Poll: Support for November ballot proposals strong

Beth LeBlanc
The Detroit News
Detail of Michigan Congressional maps approved by Republican-led Legislature in 2011.

A trio of proposals on Michigan’s Nov. 6 ballot are getting majority support a little more than a month before the election, including a redistricting commission proposal that has found increased backing, according to a new statewide poll.

The Sept. 30-Oct. 2 Detroit News-WDIV survey of 600 likely voters showed support for Proposal 1, which would legalize recreational marijuana; Proposal 2, which would create an independent redistricting commission to draw political boundaries every decade; and Proposal 3, which would expand voting options to include no-reason absentee voting and same-day voter registration.

Voters supported a proposal that would create the redistricting commission 55 percent to 23 percent, with 22 percent undecided. The poll had a margin of error of plus or minus 4 percentage points.

An early September Detroit News poll found 38 percent support for the proposal, but the latest survey included the actual ballot wording, which may have helped the measure.

The start of a television advertising campaign backing the initiative may have also helped, said Richard Czuba, pollster for the Lansing-based Glengariff Group that conducted the survey.

“If they don’t mount an opposition campaign, they definitely have the momentum on their side to pass this,” he said.

Also gaining strength was the measure to legalize the recreational use of marijuana, which led 62 percent to 35 percent, with only 3 percent undecided, according to the new poll. 

Supporters of an initiative to create an independent redistricting commission gather outside the Michigan Supreme Court on July 18, 2018

In the early September survey, more than 56 percent of respondents said they supported marijuana legalization, compared with 38 percent opposed.

Support for legalized marijuana has polled at 56-57 percent on average for the last two years, Czuba said

Likely voters were provided the full language of the ballot proposals, a change from the early September poll that likely is partially responsible for the uptick in support, he said.

The low percentage of undecided voters on the issue signals strong opinions, Czuba said.

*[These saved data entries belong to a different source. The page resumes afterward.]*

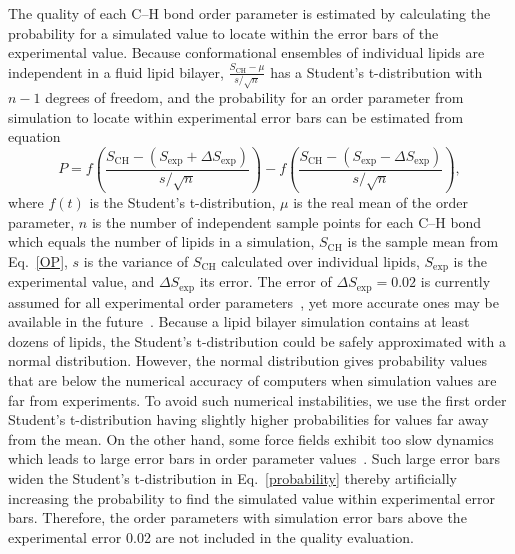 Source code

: \documentclass[fleqn,10pt]{wlscirep}
\begin{document}
The quality of each C--H bond order parameter is estimated by calculating the probability for a simulated value to locate within the error bars of the experimental value. Because conformational ensembles of individual lipids are independent in a fluid lipid bilayer, $\frac{S_\mathrm{CH}-\mu}{s/\sqrt{n}}$ has a Student's t-distribution with $n-1$ degrees of freedom, and the probability for an order parameter from simulation to locate within experimental error bars can be estimated from equation
\begin{equation}\label{probability}
  P = f \left( \frac{S_\mathrm{CH} - (S_\mathrm{exp}+\Delta S_\mathrm{exp})}{s/\sqrt{n}} \right) - f \left( \frac{S_\mathrm{CH} - (S_\mathrm{exp}-\Delta S_\mathrm{exp})}{s/\sqrt{n}} \right),
\end{equation}
where $f(t)$ is the %
Student's t-distribution, $\mu$ is the real mean of the order parameter, $n$ is the number of independent sample points for each C--H bond which equals the number of lipids in a simulation, $S_\mathrm{CH}$ is the sample mean from Eq.~\ref{OP}, $s$ is the variance of $S_\mathrm {CH}$ calculated over individual lipids, $S_\mathrm{exp}$ is the experimental value, and $\Delta S_\mathrm{exp}$ its error. The error of $\Delta S_\mathrm{exp} = 0.02$ is currently assumed for all experimental order parameters~\cite{ollila16}, yet more accurate ones may be available in the future~\cite{wurl22}. Because a lipid bilayer simulation contains at least dozens of lipids, the Student's t-distribution could be safely approximated with a normal distribution. However, the normal distribution gives probability values that are below the numerical accuracy of computers when simulation values are far from experiments. To avoid such numerical instabilities, we use the first order Student's t-distribution having slightly higher probabilities for values far away from the mean.
On the other hand, some force fields exhibit too slow dynamics which leads to large error bars in order parameter values~\cite{antila21a}. Such large error bars widen the Student's t-distribution in Eq.~\ref{probability} thereby artificially increasing the probability to find the simulated value within experimental error bars. Therefore, the order parameters with simulation error bars above the experimental error 0.02 are not included in the quality evaluation.
\end{document}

“Voters know what they think on this issue already, so it’s going to be very hard to change their opinion if there’s going to be an opposition campaign,” Czuba said.

Opposition group Healthy and Productive Michigan has focused on canvassing, phone calls and endorsements, including the backing of the Michigan State Medical Society and Michigan Catholic Conference, said Scott Greenlee, head of the opposition group.

“We will reach voters through other types of advertising media at the appropriate time,” he said.

The proposal is a “bad idea for Michigan,” Greenlee said, because of the potential increased access to children, more issues for law enforcement and little to no restrictions on the potency of the pot. 

Supporters of the ballot proposal have been speaking at events across the state to dispel the “hysteria and hype” surrounding the proposal, said Josh Hovey, a spokesman for the Coalition to Regulate Marijuana Like Alcohol ballot committee.

Like the alcohol prohibition, the criminalization of marijuana use has failed, Hovey said, leaving residents with the decision to continue with the status quo “or stop wasting our tax dollars and start regulating this.”

Proposal 3, promoted by the Promote the Vote ballot committee, had an overwhelming lead with 72 percent support and 19 percent opposition. About 10 percent were undecided.

This was the first time Glengariff polled on Proposal 3.

The strong support for the proposal generally crossed party lines, Czuba said, with "the only hint of opposition" stemming from strong Republicans.